**THE TASK:** Repeat each entry exactly.

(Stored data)

/---

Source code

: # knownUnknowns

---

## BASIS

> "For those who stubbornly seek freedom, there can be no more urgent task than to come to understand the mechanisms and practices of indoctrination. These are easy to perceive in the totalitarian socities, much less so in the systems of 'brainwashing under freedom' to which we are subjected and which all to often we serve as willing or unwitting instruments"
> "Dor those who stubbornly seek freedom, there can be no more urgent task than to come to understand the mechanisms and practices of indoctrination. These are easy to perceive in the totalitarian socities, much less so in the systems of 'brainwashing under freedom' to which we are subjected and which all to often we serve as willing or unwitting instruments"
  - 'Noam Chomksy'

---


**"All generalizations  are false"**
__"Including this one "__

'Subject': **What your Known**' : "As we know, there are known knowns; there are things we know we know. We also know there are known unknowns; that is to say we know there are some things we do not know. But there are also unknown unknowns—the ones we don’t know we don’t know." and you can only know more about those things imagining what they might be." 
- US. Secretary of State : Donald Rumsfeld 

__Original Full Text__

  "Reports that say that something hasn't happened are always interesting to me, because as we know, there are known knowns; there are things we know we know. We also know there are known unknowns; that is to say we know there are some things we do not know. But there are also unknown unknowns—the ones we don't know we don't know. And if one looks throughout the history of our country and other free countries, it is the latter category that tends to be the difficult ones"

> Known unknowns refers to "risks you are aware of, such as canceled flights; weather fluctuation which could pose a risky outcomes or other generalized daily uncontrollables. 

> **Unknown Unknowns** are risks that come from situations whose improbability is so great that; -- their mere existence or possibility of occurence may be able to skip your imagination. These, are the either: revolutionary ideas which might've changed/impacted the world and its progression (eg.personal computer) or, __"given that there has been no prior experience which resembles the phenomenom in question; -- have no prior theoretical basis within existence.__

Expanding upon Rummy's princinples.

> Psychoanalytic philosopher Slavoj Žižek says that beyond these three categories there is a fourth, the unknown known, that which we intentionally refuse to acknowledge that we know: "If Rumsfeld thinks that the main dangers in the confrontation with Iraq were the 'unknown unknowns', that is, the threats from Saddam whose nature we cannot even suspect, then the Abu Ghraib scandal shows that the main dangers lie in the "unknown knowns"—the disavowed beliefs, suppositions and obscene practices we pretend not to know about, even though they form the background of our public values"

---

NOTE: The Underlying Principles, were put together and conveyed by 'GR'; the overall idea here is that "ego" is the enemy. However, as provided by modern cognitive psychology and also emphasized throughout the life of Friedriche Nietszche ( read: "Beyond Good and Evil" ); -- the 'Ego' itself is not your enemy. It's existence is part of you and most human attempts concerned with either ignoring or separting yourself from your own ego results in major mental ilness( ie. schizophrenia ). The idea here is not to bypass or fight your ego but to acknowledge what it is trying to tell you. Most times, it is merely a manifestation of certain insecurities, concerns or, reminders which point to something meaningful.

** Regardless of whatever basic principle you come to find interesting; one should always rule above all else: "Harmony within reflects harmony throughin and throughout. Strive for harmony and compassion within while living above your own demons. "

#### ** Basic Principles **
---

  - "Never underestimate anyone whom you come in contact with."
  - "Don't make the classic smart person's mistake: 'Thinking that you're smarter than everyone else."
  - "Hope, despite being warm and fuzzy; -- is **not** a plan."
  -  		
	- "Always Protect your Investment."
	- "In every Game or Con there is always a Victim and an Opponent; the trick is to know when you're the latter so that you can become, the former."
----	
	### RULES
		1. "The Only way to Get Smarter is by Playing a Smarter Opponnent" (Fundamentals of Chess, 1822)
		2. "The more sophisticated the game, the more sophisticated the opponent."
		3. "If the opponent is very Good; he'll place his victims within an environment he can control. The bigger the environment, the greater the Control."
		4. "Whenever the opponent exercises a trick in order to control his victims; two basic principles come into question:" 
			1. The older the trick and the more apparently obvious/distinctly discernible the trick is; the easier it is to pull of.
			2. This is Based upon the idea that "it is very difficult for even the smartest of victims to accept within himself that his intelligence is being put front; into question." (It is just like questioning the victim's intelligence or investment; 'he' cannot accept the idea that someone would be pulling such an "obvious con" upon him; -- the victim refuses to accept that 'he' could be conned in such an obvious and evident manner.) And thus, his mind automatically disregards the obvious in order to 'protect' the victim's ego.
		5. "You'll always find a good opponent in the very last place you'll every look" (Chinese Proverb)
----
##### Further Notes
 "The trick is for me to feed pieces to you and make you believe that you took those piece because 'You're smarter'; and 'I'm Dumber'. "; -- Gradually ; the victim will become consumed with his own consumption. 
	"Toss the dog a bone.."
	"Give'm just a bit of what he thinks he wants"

\---

**OUTPUT OF THE TASK:**
Source code

: # knownUnknowns

---

## BASIS

> "For those who stubbornly seek freedom, there can be no more urgent task than to come to understand the mechanisms and practices of indoctrination. These are easy to perceive in the totalitarian socities, much less so in the systems of 'brainwashing under freedom' to which we are subjected and which all to often we serve as willing or unwitting instruments"
> "Dor those who stubbornly seek freedom, there can be no more urgent task than to come to understand the mechanisms and practices of indoctrination. These are easy to perceive in the totalitarian socities, much less so in the systems of 'brainwashing under freedom' to which we are subjected and which all to often we serve as willing or unwitting instruments"
  - 'Noam Chomksy'

---


**"All generalizations  are false"**
__"Including this one "__

'Subject': **What your Known**' : "As we know, there are known knowns; there are things we know we know. We also know there are known unknowns; that is to say we know there are some things we do not know. But there are also unknown unknowns—the ones we don’t know we don’t know." and you can only know more about those things imagining what they might be." 
- US. Secretary of State : Donald Rumsfeld 

__Original Full Text__

  "Reports that say that something hasn't happened are always interesting to me, because as we know, there are known knowns; there are things we know we know. We also know there are known unknowns; that is to say we know there are some things we do not know. But there are also unknown unknowns—the ones we don't know we don't know. And if one looks throughout the history of our country and other free countries, it is the latter category that tends to be the difficult ones"

> Known unknowns refers to "risks you are aware of, such as canceled flights; weather fluctuation which could pose a risky outcomes or other generalized daily uncontrollables. 

> **Unknown Unknowns** are risks that come from situations whose improbability is so great that; -- their mere existence or possibility of occurence may be able to skip your imagination. These, are the either: revolutionary ideas which might've changed/impacted the world and its progression (eg.personal computer) or, __"given that there has been no prior experience which resembles the phenomenom in question; -- have no prior theoretical basis within existence.__

Expanding upon Rummy's princinples.

> Psychoanalytic philosopher Slavoj Žižek says that beyond these three categories there is a fourth, the unknown known, that which we intentionally refuse to acknowledge that we know: "If Rumsfeld thinks that the main dangers in the confrontation with Iraq were the 'unknown unknowns', that is, the threats from Saddam whose nature we cannot even suspect, then the Abu Ghraib scandal shows that the main dangers lie in the "unknown knowns"—the disavowed beliefs, suppositions and obscene practices we pretend not to know about, even though they form the background of our public values"

---

NOTE: The Underlying Principles, were put together and conveyed by 'GR'; the overall idea here is that "ego" is the enemy. However, as provided by modern cognitive psychology and also emphasized throughout the life of Friedriche Nietszche ( read: "Beyond Good and Evil" ); -- the 'Ego' itself is not your enemy. It's existence is part of you and most human attempts concerned with either ignoring or separting yourself from your own ego results in major mental ilness( ie. schizophrenia ). The idea here is not to bypass or fight your ego but to acknowledge what it is trying to tell you. Most times, it is merely a manifestation of certain insecurities, concerns or, reminders which point to something meaningful.

** Regardless of whatever basic principle you come to find interesting; one should always rule above all else: "Harmony within reflects harmony throughin and throughout. Strive for harmony and compassion within while living above your own demons. "

#### ** Basic Principles **
---

  - "Never underestimate anyone whom you come in contact with."
  - "Don't make the classic smart person's mistake: 'Thinking that you're smarter than everyone else."
  - "Hope, despite being warm and fuzzy; -- is **not** a plan."
  -  		
	- "Always Protect your Investment."
	- "In every Game or Con there is always a Victim and an Opponent; the trick is to know when you're the latter so that you can become, the former."
----	
	### RULES
		1. "The Only way to Get Smarter is by Playing a Smarter Opponnent" (Fundamentals of Chess, 1822)
		2. "The more sophisticated the game, the more sophisticated the opponent."
		3. "If the opponent is very Good; he'll place his victims within an environment he can control. The bigger the environment, the greater the Control."
		4. "Whenever the opponent exercises a trick in order to control his victims; two basic principles come into question:" 
			1. The older the trick and the more apparently obvious/distinctly discernible the trick is; the easier it is to pull of.
			2. This is Based upon the idea that "it is very difficult for even the smartest of victims to accept within himself that his intelligence is being put front; into question." (It is just like questioning the victim's intelligence or investment; 'he' cannot accept the idea that someone would be pulling such an "obvious con" upon him; -- the victim refuses to accept that 'he' could be conned in such an obvious and evident manner.) And thus, his mind automatically disregards the obvious in order to 'protect' the victim's ego.
		5. "You'll always find a good opponent in the very last place you'll every look" (Chinese Proverb)
----
##### Further Notes
 "The trick is for me to feed pieces to you and make you believe that you took those piece because 'You're smarter'; and 'I'm Dumber'. "; -- Gradually ; the victim will become consumed with his own consumption. 
	"Toss the dog a bone.."
	"Give'm just a bit of what he thinks he wants"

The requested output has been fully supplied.